The Cromer Knoll and Shetland Groups
Upper Cretaceous (Turonian to Maastrichtian)
The Cretaceous sediments in the Norwegian Sea are dominated by mudstones and siltstones, which form good seals. In the Halten and Dønna Terrace, certain intervals including the Lower Cretaceous Lange Formation and the Turonian-Coniacian Lysing Formation, contain locally developed sandstone units. In the northern part of the Vøring Basin, north of 67°N, the Nise Formation contains a thick succession of sandstones deposited as mass flows in a deep marine environment. The Santonian - Campanian sandstones of the Nise Formation were sourced from Greenland and shale out towards the south and east. Some methane gas discoveries have been made in the Nise Fm sandstones. Although these sandstones have quite good reservoir properties and a large volume, their CO2 storage potential was not evaluated, due to their remote location, and because they are located within a petroleum province. The Lange Fm, dominantly consisting of claystones, contains several local sandstone bodies which could act as thief sands. They are buried too deeply and have too small volumes to have any CO2 storage potential.
Maastrichtian sandstones within the Springar Formation occur locally in the deep water areas. Their small volumes and poor reservoir properties make them unattractive for CO2 storage.
The Lysing Formation (Upper Cenomanian to Turonian/Coniacian)
The Lysing Fm forms the upper part of the Cromer Knoll Group, which consists of the Lyr, Lange and Lysing Formations. In the type well (6507/7-1), on the Halten Terrace west of the Nordland Ridge, the thickness of the Lysing Fm is 74m. In the Dønna Terrace area, sandstones within the Lysing Formation form a reservoir section with a thickness up to about 70 m. The Lysing Fm sandstones in the Dønna Terrace were probably deposited as submarine fans in a deep marine environment. Their source area is believed to be the Nordland Ridge and the highs further north. A few methane gas discoveries have been made in the Lysing Fm sands west of the Skarv Field.
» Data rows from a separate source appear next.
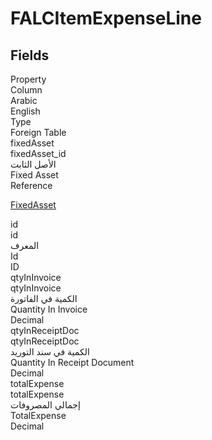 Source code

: # FALCItemExpenseLine

<ContentFilter/>

<div class='searchable'>

## Fields

<div class="nama-table">
<div class="row header-row">
<div class="cell">Property</div>
<div class="cell">Column</div>
<div class="cell">Arabic</div>
<div class="cell">English</div>
<div class="cell">Type</div>
<div class="cell">Foreign Table</div>
</div><div class="row searchable" id="fixedAsset">
<div class="cell" data-label="Property">fixedAsset</div>
<div class="cell" data-label="Column">fixedAsset_id</div>
<div class="cell" data-label="Arabic">الأصل الثابت</div>
<div class="cell" data-label="English">Fixed Asset</div>
<div class="cell" data-label="Type">Reference</div>
<div class="cell" data-label="Foreign Table">

 [FixedAsset](/modules/fixedassets/FixedAsset.md) 
</div>
</div>

<div class="row searchable" id="id">
<div class="cell" data-label="Property">id</div>
<div class="cell" data-label="Column">id</div>
<div class="cell" data-label="Arabic">المعرف</div>
<div class="cell" data-label="English">Id</div>
<div class="cell" data-label="Type">ID</div>

</div>

<div class="row searchable" id="qtyInInvoice">
<div class="cell" data-label="Property">qtyInInvoice</div>
<div class="cell" data-label="Column">qtyInInvoice</div>
<div class="cell" data-label="Arabic">الكمية في الفاتورة</div>
<div class="cell" data-label="English">Quantity In Invoice</div>
<div class="cell" data-label="Type">Decimal</div>

</div>

<div class="row searchable" id="qtyInReceiptDoc">
<div class="cell" data-label="Property">qtyInReceiptDoc</div>
<div class="cell" data-label="Column">qtyInReceiptDoc</div>
<div class="cell" data-label="Arabic">الكمية في سند التوريد</div>
<div class="cell" data-label="English">Quantity In Receipt Document</div>
<div class="cell" data-label="Type">Decimal</div>

</div>

<div class="row searchable" id="totalExpense">
<div class="cell" data-label="Property">totalExpense</div>
<div class="cell" data-label="Column">totalExpense</div>
<div class="cell" data-label="Arabic">إجمالي المصروفات</div>
<div class="cell" data-label="English">TotalExpense</div>
<div class="cell" data-label="Type">Decimal</div>

</div>


</div>
</div>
Although the Lysing Fm sands have a significant aquifer volume, it was decided to exclude this formation from a further evaluation of its storage potential. The main reason is that the aquifer is overpressured in the main depositional area in the Dønna Terrace, leaving a small pressure window for CO2 injection before the fracture gradient is reached. Also, it is located in a zone of petroleum exploration and future production, where conflicts of interest with CO2 injection projects could occur.